:: THE DATA

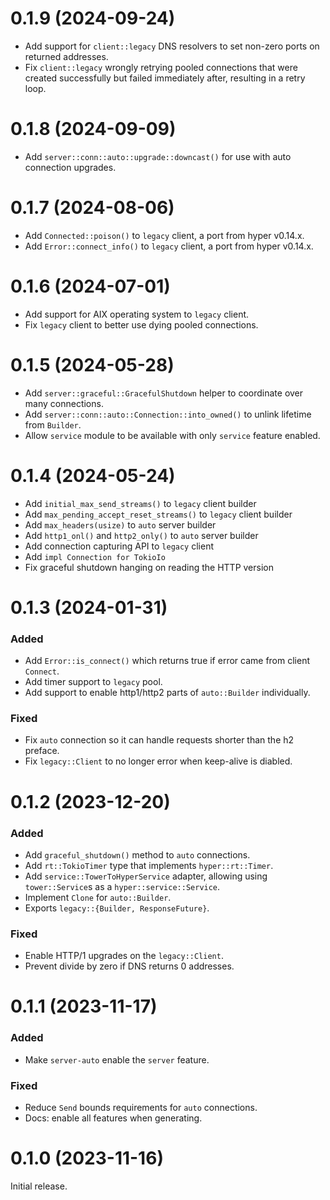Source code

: # 0.1.9 (2024-09-24)

- Add support for `client::legacy` DNS resolvers to set non-zero ports on returned addresses.
- Fix `client::legacy` wrongly retrying pooled connections that were created successfully but failed immediately after, resulting in a retry loop.


# 0.1.8 (2024-09-09)

- Add `server::conn::auto::upgrade::downcast()` for use with auto connection upgrades.

# 0.1.7 (2024-08-06)

- Add `Connected::poison()` to `legacy` client, a port from hyper v0.14.x.
- Add `Error::connect_info()` to `legacy` client, a port from hyper v0.14.x.

# 0.1.6 (2024-07-01)

- Add support for AIX operating system to `legacy` client.
- Fix `legacy` client to better use dying pooled connections.

# 0.1.5 (2024-05-28)

- Add `server::graceful::GracefulShutdown` helper to coordinate over many connections.
- Add `server::conn::auto::Connection::into_owned()` to unlink lifetime from `Builder`.
- Allow `service` module to be available with only `service` feature enabled.

# 0.1.4 (2024-05-24)

- Add `initial_max_send_streams()` to `legacy` client builder
- Add `max_pending_accept_reset_streams()` to `legacy` client builder
- Add `max_headers(usize)` to `auto` server builder
- Add `http1_onl()` and `http2_only()` to `auto` server builder
- Add connection capturing API to `legacy` client
- Add `impl Connection for TokioIo`
- Fix graceful shutdown hanging on reading the HTTP version

# 0.1.3 (2024-01-31)

### Added

- Add `Error::is_connect()` which returns true if error came from client `Connect`.
- Add timer support to `legacy` pool.
- Add support to enable http1/http2 parts of `auto::Builder` individually.

### Fixed

- Fix `auto` connection so it can handle requests shorter than the h2 preface.
- Fix `legacy::Client` to no longer error when keep-alive is diabled.

# 0.1.2 (2023-12-20)

### Added

- Add `graceful_shutdown()` method to `auto` connections.
- Add `rt::TokioTimer` type that implements `hyper::rt::Timer`.
- Add `service::TowerToHyperService` adapter, allowing using `tower::Service`s as a `hyper::service::Service`.
- Implement `Clone` for `auto::Builder`.
- Exports `legacy::{Builder, ResponseFuture}`.

### Fixed

- Enable HTTP/1 upgrades on the `legacy::Client`.
- Prevent divide by zero if DNS returns 0 addresses.

# 0.1.1 (2023-11-17)

### Added

- Make `server-auto` enable the `server` feature.

### Fixed

- Reduce `Send` bounds requirements for `auto` connections.
- Docs: enable all features when generating.

# 0.1.0 (2023-11-16)

Initial release.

::::

- DESCRIPTION OF THE TASK
Each record above is to be copied out exactly; its pictures are not.

- SOLUTION TO THE PROBLEM
Source code

: # 0.1.9 (2024-09-24)

- Add support for `client::legacy` DNS resolvers to set non-zero ports on returned addresses.
- Fix `client::legacy` wrongly retrying pooled connections that were created successfully but failed immediately after, resulting in a retry loop.


# 0.1.8 (2024-09-09)

- Add `server::conn::auto::upgrade::downcast()` for use with auto connection upgrades.

# 0.1.7 (2024-08-06)

- Add `Connected::poison()` to `legacy` client, a port from hyper v0.14.x.
- Add `Error::connect_info()` to `legacy` client, a port from hyper v0.14.x.

# 0.1.6 (2024-07-01)

- Add support for AIX operating system to `legacy` client.
- Fix `legacy` client to better use dying pooled connections.

# 0.1.5 (2024-05-28)

- Add `server::graceful::GracefulShutdown` helper to coordinate over many connections.
- Add `server::conn::auto::Connection::into_owned()` to unlink lifetime from `Builder`.
- Allow `service` module to be available with only `service` feature enabled.

# 0.1.4 (2024-05-24)

- Add `initial_max_send_streams()` to `legacy` client builder
- Add `max_pending_accept_reset_streams()` to `legacy` client builder
- Add `max_headers(usize)` to `auto` server builder
- Add `http1_onl()` and `http2_only()` to `auto` server builder
- Add connection capturing API to `legacy` client
- Add `impl Connection for TokioIo`
- Fix graceful shutdown hanging on reading the HTTP version

# 0.1.3 (2024-01-31)

### Added

- Add `Error::is_connect()` which returns true if error came from client `Connect`.
- Add timer support to `legacy` pool.
- Add support to enable http1/http2 parts of `auto::Builder` individually.

### Fixed

- Fix `auto` connection so it can handle requests shorter than the h2 preface.
- Fix `legacy::Client` to no longer error when keep-alive is diabled.

# 0.1.2 (2023-12-20)

### Added

- Add `graceful_shutdown()` method to `auto` connections.
- Add `rt::TokioTimer` type that implements `hyper::rt::Timer`.
- Add `service::TowerToHyperService` adapter, allowing using `tower::Service`s as a `hyper::service::Service`.
- Implement `Clone` for `auto::Builder`.
- Exports `legacy::{Builder, ResponseFuture}`.

### Fixed

- Enable HTTP/1 upgrades on the `legacy::Client`.
- Prevent divide by zero if DNS returns 0 addresses.

# 0.1.1 (2023-11-17)

### Added

- Make `server-auto` enable the `server` feature.

### Fixed

- Reduce `Send` bounds requirements for `auto` connections.
- Docs: enable all features when generating.

# 0.1.0 (2023-11-16)

Initial release.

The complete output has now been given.